Data provided

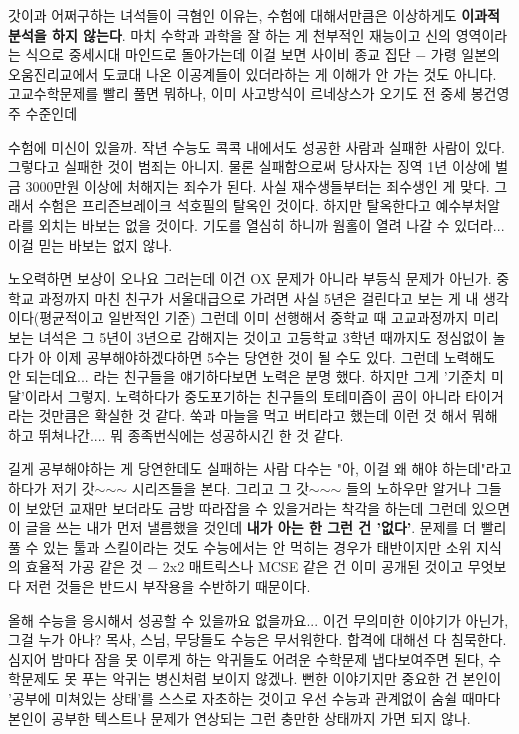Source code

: 갓이과 어쩌구하는 녀석들이 극혐인 이유는, 수험에 대해서만큼은 이상하게도 \textbf{이과적 분석을 하지 않는다}.
마치 수학과 과학을 잘 하는 게 천부적인 재능이고 신의 영역이라는 식으로 중세시대 마인드로 돌아가는데
이걸 보면 사이비 종교 집단 $-$ 가령 일본의 오움진리교에서 도쿄대 나온 이공계들이 있더라하는 게 이해가 안 가는 것도 아니다.
고교수학문제를 빨리 풀면 뭐하나, 이미 사고방식이 르네상스가 오기도 전 중세 봉건영주 수준인데
\vspace{5mm}

수험에 미신이 있을까.
작년 수능도 콕콕 내에서도 성공한 사람과 실패한 사람이 있다. 그렇다고 실패한 것이 범죄는 아니지.
물론 실패함으로써 당사자는 징역 1년 이상에 벌금 3000만원 이상에 처해지는 죄수가 된다.
사실 재수생들부터는 죄수생인 게 맞다. 그래서 수험은 프리즌브레이크 석호필의 탈옥인 것이다.
하지만 탈옥한다고 예수부처알라를 외치는 바보는 없을 것이다.
기도를 열심히 하니까 웜홀이 열려 나갈 수 있더라... 이걸 믿는 바보는 없지 않나.
\vspace{5mm}

노오력하면 보상이 오나요 그러는데 이건 OX 문제가 아니라 부등식 문제가 아닌가.
중학교 과정까지 마친 친구가 서울대급으로 가려면 사실 5년은 걸린다고 보는 게 내 생각이다(평균적이고 일반적인 기준)
그런데 이미 선행해서 중학교 때 고교과정까지 미리 보는 녀석은 그 5년이 3년으로 감해지는 것이고
고등학교 3학년 때까지도 정심없이 놀다가 아 이제 공부해야하겠다하면 5수는 당연한 것이 될 수도 있다.
그런데 노력해도 안 되는데요... 라는 친구들을 얘기하다보면 노력은 분명 했다. 하지만 그게 '기준치 미달'이라서 그렇지.
노력하다가 중도포기하는 친구들의 토테미즘이 곰이 아니라 타이거라는 것만큼은 확실한 것 같다.
쑥과 마늘을 먹고 버티라고 했는데 이런 것 해서 뭐해 하고 뛰쳐나간.... 뭐 종족번식에는 성공하시긴 한 것 같다.
\vspace{5mm}

길게 공부해야하는 게 당연한데도 실패하는 사람 다수는 "아, 이걸 왜 해야 하는데"라고 하다가 저기 갓$\sim$$\sim$$\sim$ 시리즈들을 본다.
그리고 그 갓$\sim$$\sim$$\sim$ 들의 노하우만 알거나 그들이 보았던 교재만 보더라도 금방 따라잡을 수 있을거라는 착각을 하는데
그런데 있으면 이 글을 쓰는 내가 먼저 낼름했을 것인데 \textbf{내가 아는 한 그런 건 '없다'}.
문제를 더 빨리 풀 수 있는 툴과 스킬이라는 것도 수능에서는 안 먹히는 경우가 태반이지만
소위 지식의 효율적 가공 같은 것 $-$ 2x2 매트릭스나 MCSE 같은 건 이미 공개된 것이고
무엇보다 저런 것들은 반드시 부작용을 수반하기 때문이다.
\vspace{5mm}

올해 수능을 응시해서 성공할 수 있을까요 없을까요... 이건 무의미한 이야기가 아닌가, 그걸 누가 아나?
목사, 스님, 무당들도 수능은 무서워한다. 합격에 대해선 다 침묵한다.
심지어 밤마다 잠을 못 이루게 하는 악귀들도 어려운 수학문제 냅다보여주면 된다, 수학문제도 못 푸는 악귀는 병신처럼 보이지 않겠나.
뻔한 이야기지만 중요한 건 본인이 '공부에 미쳐있는 상태'를 스스로 자초하는 것이고
우선 수능과 관계없이 숨쉴 때마다 본인이 공부한 텍스트나 문제가 연상되는 그런 충만한 상태까지 가면 되지 않나.
\vspace{5mm}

What needs to be done
Using the entries above, tally every line that holds the word "textbf". Answer with that number only.

Task output
2